*** Provided data ***

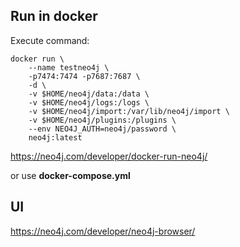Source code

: ## Run in docker

Execute command:
```shell
docker run \
    --name testneo4j \
    -p7474:7474 -p7687:7687 \
    -d \
    -v $HOME/neo4j/data:/data \
    -v $HOME/neo4j/logs:/logs \
    -v $HOME/neo4j/import:/var/lib/neo4j/import \
    -v $HOME/neo4j/plugins:/plugins \
    --env NEO4J_AUTH=neo4j/password \
    neo4j:latest
```

https://neo4j.com/developer/docker-run-neo4j/

or use **docker-compose.yml**

## UI
https://neo4j.com/developer/neo4j-browser/ 
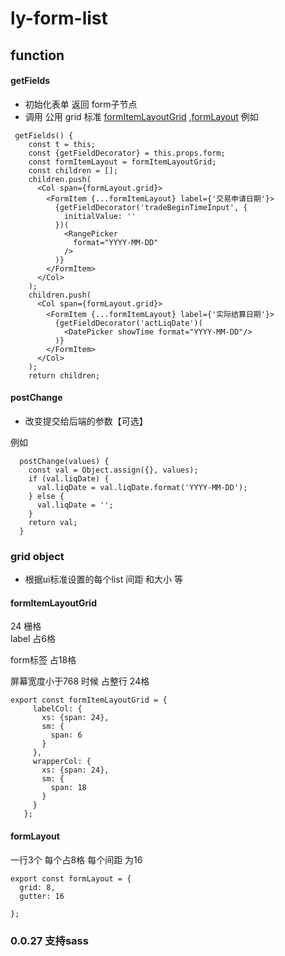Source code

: # ly-form-list

## function
#### getFields
- 初始化表单 返回 form子节点
- 调用 公用 grid 标准 <a href="#formItemLayoutGrid">formItemLayoutGrid</a> ,<a href="#formLayout">formLayout</a>
例如
```
 getFields() {
    const t = this;
    const {getFieldDecorator} = this.props.form;
    const formItemLayout = formItemLayoutGrid;
    const children = [];
    children.push(
      <Col span={formLayout.grid}>
        <FormItem {...formItemLayout} label={'交易申请日期'}>
          {getFieldDecorator('tradeBeginTimeInput', {
            initialValue: ''
          })(
            <RangePicker
              format="YYYY-MM-DD"
            />
          )}
        </FormItem>
      </Col>
    );
    children.push(
      <Col span={formLayout.grid}>
        <FormItem {...formItemLayout} label={'实际结算日期'}>
          {getFieldDecorator('actLiqDate')(
            <DatePicker showTime format="YYYY-MM-DD"/>
          )}
        </FormItem>
      </Col>
    );
    return children;
```
#### postChange
- 改变提交给后端的参数【可选】

例如
```
  postChange(values) {
    const val = Object.assign({}, values);
    if (val.liqDate) {
      val.liqDate = val.liqDate.format('YYYY-MM-DD');
    } else {
      val.liqDate = '';
    }
    return val;
  }
```

### grid object
- 根据ui标准设置的每个list 间距 和大小 等
#### <a name="formItemLayoutGrid">formItemLayoutGrid</a>
24 栅格  
label 占6格

form标签 占18格

屏幕宽度小于768 时候 占整行 24格
```
export const formItemLayoutGrid = {
     labelCol: {
       xs: {span: 24},
       sm: {
         span: 6
       }
     },
     wrapperCol: {
       xs: {span: 24},
       sm: {
         span: 18
       }
     }
   };
```
#### <a name="formLayout">formLayout</a>
一行3个 每个占8格 每个间距 为16
```
export const formLayout = {
  grid: 8,
  gutter: 16

};
```
### 0.0.27 支持sass
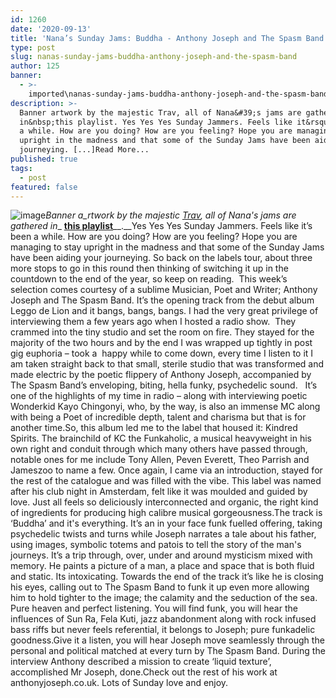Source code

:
 ```yaml
---
id: 1260
date: '2020-09-13'
title: 'Nana’s Sunday Jams: Buddha - Anthony Joseph and The Spasm Band - Loose Lips'
type: post
slug: nanas-sunday-jams-buddha-anthony-joseph-and-the-spasm-band
author: 125
banner:
  - >-
    imported\nanas-sunday-jams-buddha-anthony-joseph-and-the-spasm-band\image1260.jpeg
description: >-
  Banner artwork by the majestic Trav, all of Nana&#39;s jams are gathered
  in&nbsp;this playlist. Yes Yes Yes Sunday Jammers. Feels like it&rsquo;s been
  a while. How are you doing? How are you feeling? Hope you are managing to stay
  upright in the madness and that some of the Sunday Jams have been aiding your
  journeying. [...]Read More...
published: true
tags:
  - post
featured: false
---
```

![image](../imported\nanas-sunday-jams-buddha-anthony-joseph-and-the-spasm-band\image1260.jpeg)_Banner a_rtwork by the majestic [Trav](https://www.backdownwarchild.co.uk/), all of Nana's jams are gathered in__ [__this playlist__](https://open.spotify.com/playlist/12UoQ8ov5i6P8BIfm2lOjS?si=jarAn1CXSEuYB9vAxJidOg)__.__Yes Yes Yes Sunday Jammers. Feels like it’s been a while. How are you doing? How are you feeling? Hope you are managing to stay upright in the madness and that some of the Sunday Jams have been aiding your journeying. So back on the labels tour, about three more stops to go in this round then thinking of switching it up in the countdown to the end of the year, so keep on reading.  This week’s selection comes courtesy of a sublime Musician, Poet and Writer; Anthony Joseph and The Spasm Band. It’s the opening track from the debut album Leggo de Lion and it bangs, bangs, bangs. I had the very great privilege of interviewing them a few years ago when I hosted a radio show.  They crammed into the tiny studio and set the room on fire. They stayed for the majority of the two hours and by the end I was wrapped up tightly in post gig euphoria – took a  happy while to come down, every time I listen to it I am taken straight back to that small, sterile studio that was transformed and made electric by the poetic flippery of Anthony Joseph, accompanied by The Spasm Band’s enveloping, biting, hella funky, psychedelic sound.   It’s one of the highlights of my time in radio – along with interviewing poetic Wonderkid Kayo Chingonyi, who, by the way, is also an immense MC along with being a Poet of incredible depth, talent and charisma but that is for another time.So, this album led me to the label that housed it: Kindred Spirits. The brainchild of KC the Funkaholic, a musical heavyweight in his own right and conduit through which many others have passed through, notable ones for me include Tony Allen, Peven Everett, Theo Parrish and Jameszoo to name a few. Once again, I came via an introduction, stayed for the rest of the catalogue and was filled with the vibe. This label was named after his club night in Amsterdam, felt like it was moulded and guided by love. Just all feels so deliciously interconnected and organic, the right kind of ingredients for producing high calibre musical gorgeousness.The track is ‘Buddha’ and it's everything. It’s an in your face funk fuelled offering, taking psychedelic twists and turns while Joseph narrates a tale about his father, using images, symbolic totems and patois to tell the story of the man's journeys. It’s a trip through, over, under and around mysticism mixed with memory. He paints a picture of a man, a place and space that is both fluid and static. Its intoxicating. Towards the end of the track it’s like he is closing his eyes, calling out to The Spasm Band to funk it up even more allowing him to hold tighter to the image; the calamity and the seduction of the sea. Pure heaven and perfect listening. You will find funk, you will hear the influences of Sun Ra, Fela Kuti, jazz abandonment along with rock infused bass riffs but never feels referential, it belongs to Joseph; pure funkadelic goodness.Give it a listen, you will hear Joseph move seamlessly through the personal and political matched at every turn by The Spasm Band. During the interview Anthony described a mission to create ‘liquid texture’, accomplished Mr Joseph, done.Check out the rest of his work at anthonyjoseph.co.uk. Lots of Sunday love and enjoy.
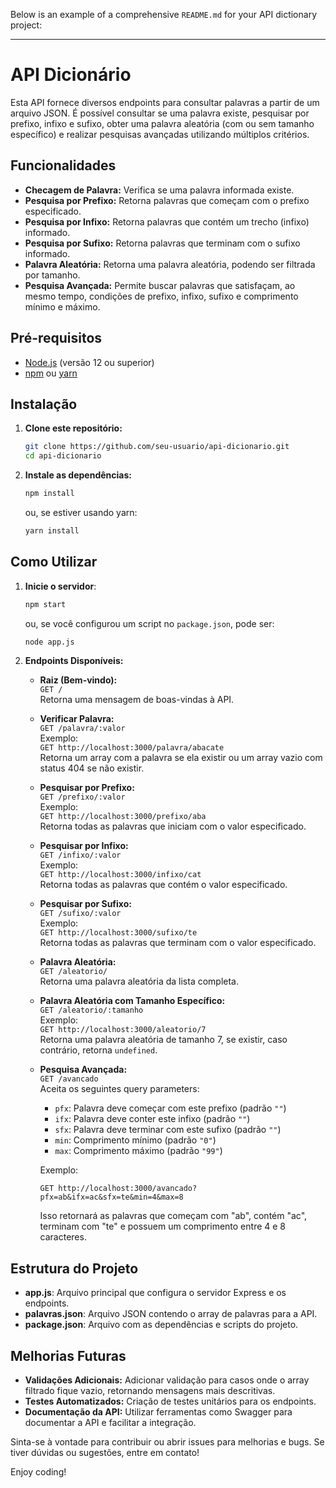Below is an example of a comprehensive `README.md` for your API dictionary project:

---

# API Dicionário

Esta API fornece diversos endpoints para consultar palavras a partir de um arquivo JSON. É possível consultar se uma palavra existe, pesquisar por prefixo, infixo e sufixo, obter uma palavra aleatória (com ou sem tamanho específico) e realizar pesquisas avançadas utilizando múltiplos critérios.

## Funcionalidades

- **Checagem de Palavra:** Verifica se uma palavra informada existe.
- **Pesquisa por Prefixo:** Retorna palavras que começam com o prefixo especificado.
- **Pesquisa por Infixo:** Retorna palavras que contém um trecho (infixo) informado.
- **Pesquisa por Sufixo:** Retorna palavras que terminam com o sufixo informado.
- **Palavra Aleatória:** Retorna uma palavra aleatória, podendo ser filtrada por tamanho.
- **Pesquisa Avançada:** Permite buscar palavras que satisfaçam, ao mesmo tempo, condições de prefixo, infixo, sufixo e comprimento mínimo e máximo.

## Pré-requisitos

- [Node.js](https://nodejs.org/en/) (versão 12 ou superior)
- [npm](https://www.npmjs.com/) ou [yarn](https://yarnpkg.com/)

## Instalação

1. **Clone este repositório:**

   ```bash
   git clone https://github.com/seu-usuario/api-dicionario.git
   cd api-dicionario
   ```

2. **Instale as dependências:**

   ```bash
   npm install
   ```

   ou, se estiver usando yarn:

   ```bash
   yarn install
   ```

## Como Utilizar

1. **Inicie o servidor**:

   ```bash
   npm start
   ```

   ou, se você configurou um script no `package.json`, pode ser:

   ```bash
   node app.js
   ```

2. **Endpoints Disponíveis:**
   
   - **Raiz (Bem-vindo):**  
     `GET /`  
     Retorna uma mensagem de boas-vindas à API.

   - **Verificar Palavra:**  
     `GET /palavra/:valor`  
     Exemplo:  
     `GET http://localhost:3000/palavra/abacate`  
     Retorna um array com a palavra se ela existir ou um array vazio com status 404 se não existir.

   - **Pesquisar por Prefixo:**  
     `GET /prefixo/:valor`  
     Exemplo:  
     `GET http://localhost:3000/prefixo/aba`  
     Retorna todas as palavras que iniciam com o valor especificado.

   - **Pesquisar por Infixo:**  
     `GET /infixo/:valor`  
     Exemplo:  
     `GET http://localhost:3000/infixo/cat`  
     Retorna todas as palavras que contém o valor especificado.

   - **Pesquisar por Sufixo:**  
     `GET /sufixo/:valor`  
     Exemplo:  
     `GET http://localhost:3000/sufixo/te`  
     Retorna todas as palavras que terminam com o valor especificado.

   - **Palavra Aleatória:**  
     `GET /aleatorio/`  
     Retorna uma palavra aleatória da lista completa.

   - **Palavra Aleatória com Tamanho Específico:**  
     `GET /aleatorio/:tamanho`  
     Exemplo:  
     `GET http://localhost:3000/aleatorio/7`  
     Retorna uma palavra aleatória de tamanho 7, se existir, caso contrário, retorna `undefined`.

   - **Pesquisa Avançada:**  
     `GET /avancado`  
     Aceita os seguintes query parameters:
     
     - `pfx`: Palavra deve começar com este prefixo (padrão `""`)
     - `ifx`: Palavra deve conter este infixo (padrão `""`)
     - `sfx`: Palavra deve terminar com este sufixo (padrão `""`)
     - `min`: Comprimento mínimo (padrão `"0"`)
     - `max`: Comprimento máximo (padrão `"99"`)
     
     Exemplo:  
     ```
     GET http://localhost:3000/avancado?pfx=ab&ifx=ac&sfx=te&min=4&max=8
     ```
     Isso retornará as palavras que começam com "ab", contém "ac", terminam com "te" e possuem um comprimento entre 4 e 8 caracteres.

## Estrutura do Projeto

- **app.js**: Arquivo principal que configura o servidor Express e os endpoints.
- **palavras.json**: Arquivo JSON contendo o array de palavras para a API.
- **package.json**: Arquivo com as dependências e scripts do projeto.

## Melhorias Futuras

- **Validações Adicionais:** Adicionar validação para casos onde o array filtrado fique vazio, retornando mensagens mais descritivas.
- **Testes Automatizados:** Criação de testes unitários para os endpoints.
- **Documentação da API:** Utilizar ferramentas como Swagger para documentar a API e facilitar a integração.

Sinta-se à vontade para contribuir ou abrir issues para melhorias e bugs. Se tiver dúvidas ou sugestões, entre em contato!

Enjoy coding!
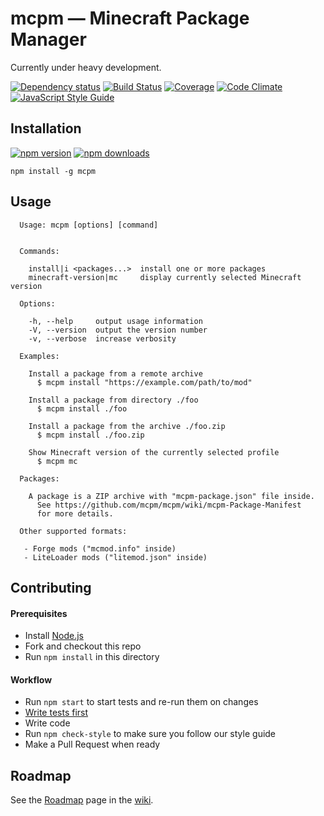# mcpm — Minecraft Package Manager

Currently under heavy development.

[![Dependency status](https://img.shields.io/david/mcpm/mcpm.svg?style=flat)](https://david-dm.org/mcpm/mcpm)
[![Build Status](https://img.shields.io/travis/mcpm/mcpm.svg?style=flat&branch=master)](https://travis-ci.org/mcpm/mcpm)
[![Coverage](https://img.shields.io/codeclimate/coverage/github/mcpm/mcpm.svg)](https://codeclimate.com/github/mcpm/mcpm)
[![Code Climate](https://img.shields.io/codeclimate/github/mcpm/mcpm.svg)](https://codeclimate.com/github/mcpm/mcpm)
[![JavaScript Style Guide](https://img.shields.io/badge/code%20style-standard-brightgreen.svg)](http://standardjs.com/)

## Installation

[![npm version](https://img.shields.io/npm/v/mcpm.svg)](https://www.npmjs.com/package/mcpm)
[![npm downloads](https://img.shields.io/npm/dm/mcpm.svg)](https://www.npmjs.com/package/mcpm)

    npm install -g mcpm

## Usage

```Text
  Usage: mcpm [options] [command]


  Commands:

    install|i <packages...>  install one or more packages
    minecraft-version|mc     display currently selected Minecraft version

  Options:

    -h, --help     output usage information
    -V, --version  output the version number
    -v, --verbose  increase verbosity

  Examples:

    Install a package from a remote archive
      $ mcpm install "https://example.com/path/to/mod"

    Install a package from directory ./foo
      $ mcpm install ./foo

    Install a package from the archive ./foo.zip
      $ mcpm install ./foo.zip

    Show Minecraft version of the currently selected profile
      $ mcpm mc

  Packages:

    A package is a ZIP archive with "mcpm-package.json" file inside.
      See https://github.com/mcpm/mcpm/wiki/mcpm-Package-Manifest
      for more details.

  Other supported formats:

   - Forge mods ("mcmod.info" inside)
   - LiteLoader mods ("litemod.json" inside)
```

## Contributing

#### Prerequisites

- Install [Node.js](https://nodejs.org/)
- Fork and checkout this repo
- Run `npm install` in this directory

#### Workflow

- Run `npm start` to start tests and re-run them on changes
- [Write tests first](https://en.wikipedia.org/wiki/Test-driven_development)
- Write code
- Run `npm check-style` to make sure you follow our style guide
- Make a Pull Request when ready

## Roadmap

See the [Roadmap](https://github.com/mcpm/mcpm/wiki/Roadmap) page in the [wiki](https://github.com/mcpm/mcpm/wiki).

*** End of Provided data ***

▸ **About this task**: The lines above that hold the word "padrão" should be found and copied out.

▸ **Result of the exercise**:
     - `pfx`: Palavra deve começar com este prefixo (padrão `""`)
     - `ifx`: Palavra deve conter este infixo (padrão `""`)
     - `sfx`: Palavra deve terminar com este sufixo (padrão `""`)
     - `min`: Comprimento mínimo (padrão `"0"`)
     - `max`: Comprimento máximo (padrão `"99"`)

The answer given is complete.